=== Task statement ===
Check every line of the entries for "惠特科姆下士回答说", and copy the lines that hold it.

:::::

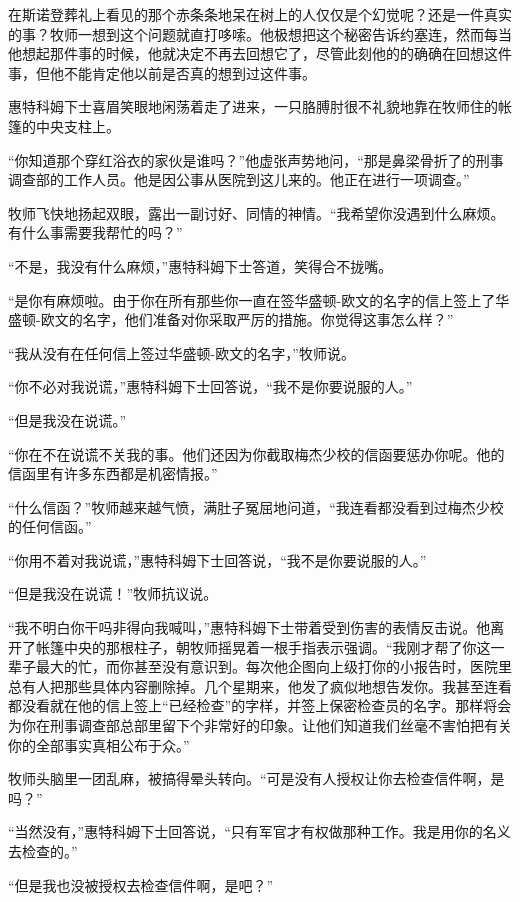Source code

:     在斯诺登葬礼上看见的那个赤条条地呆在树上的人仅仅是个幻觉呢？还是一件真实的事？牧师一想到这个问题就直打哆嗦。他极想把这个秘密告诉约塞连，然而每当他想起那件事的时候，他就决定不再去回想它了，尽管此刻他的的确确在回想这件事，但他不能肯定他以前是否真的想到过这件事。

    惠特科姆下士喜眉笑眼地闲荡着走了进来，一只胳膊肘很不礼貌地靠在牧师住的帐篷的中央支柱上。

    “你知道那个穿红浴衣的家伙是谁吗？”他虚张声势地问，“那是鼻梁骨折了的刑事调查部的工作人员。他是因公事从医院到这儿来的。他正在进行一项调查。”

    牧师飞快地扬起双眼，露出一副讨好、同情的神情。“我希望你没遇到什么麻烦。有什么事需要我帮忙的吗？”

    “不是，我没有什么麻烦，”惠特科姆下士答道，笑得合不拢嘴。

    “是你有麻烦啦。由于你在所有那些你一直在签华盛顿-欧文的名字的信上签上了华盛顿-欧文的名字，他们准备对你采取严厉的措施。你觉得这事怎么样？”

    “我从没有在任何信上签过华盛顿-欧文的名字，”牧师说。

    “你不必对我说谎，”惠特科姆下士回答说，“我不是你要说服的人。”

    “但是我没在说谎。”

    “你在不在说谎不关我的事。他们还因为你截取梅杰少校的信函要惩办你呢。他的信函里有许多东西都是机密情报。”

    “什么信函？”牧师越来越气愤，满肚子冤屈地问道，“我连看都没看到过梅杰少校的任何信函。”

    “你用不着对我说谎，”惠特科姆下士回答说，“我不是你要说服的人。”

    “但是我没在说谎！”牧师抗议说。

    “我不明白你干吗非得向我喊叫，”惠特科姆下士带着受到伤害的表情反击说。他离开了帐篷中央的那根柱子，朝牧师摇晃着一根手指表示强调。“我刚才帮了你这一辈子最大的忙，而你甚至没有意识到。每次他企图向上级打你的小报告时，医院里总有人把那些具体内容删除掉。几个星期来，他发了疯似地想告发你。我甚至连看都没看就在他的信上签上“已经检查”的字样，并签上保密检查员的名字。那样将会为你在刑事调查部总部里留下个非常好的印象。让他们知道我们丝毫不害怕把有关你的全部事实真相公布于众。”

    牧师头脑里一团乱麻，被搞得晕头转向。“可是没有人授权让你去检查信件啊，是吗？”

    “当然没有，”惠特科姆下士回答说，“只有军官才有权做那种工作。我是用你的名义去检查的。”

    “但是我也没被授权去检查信件啊，是吧？”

:::::

=== Result below ===
    “你不必对我说谎，”惠特科姆下士回答说，“我不是你要说服的人。”
    “你用不着对我说谎，”惠特科姆下士回答说，“我不是你要说服的人。”
    “当然没有，”惠特科姆下士回答说，“只有军官才有权做那种工作。我是用你的名义去检查的。”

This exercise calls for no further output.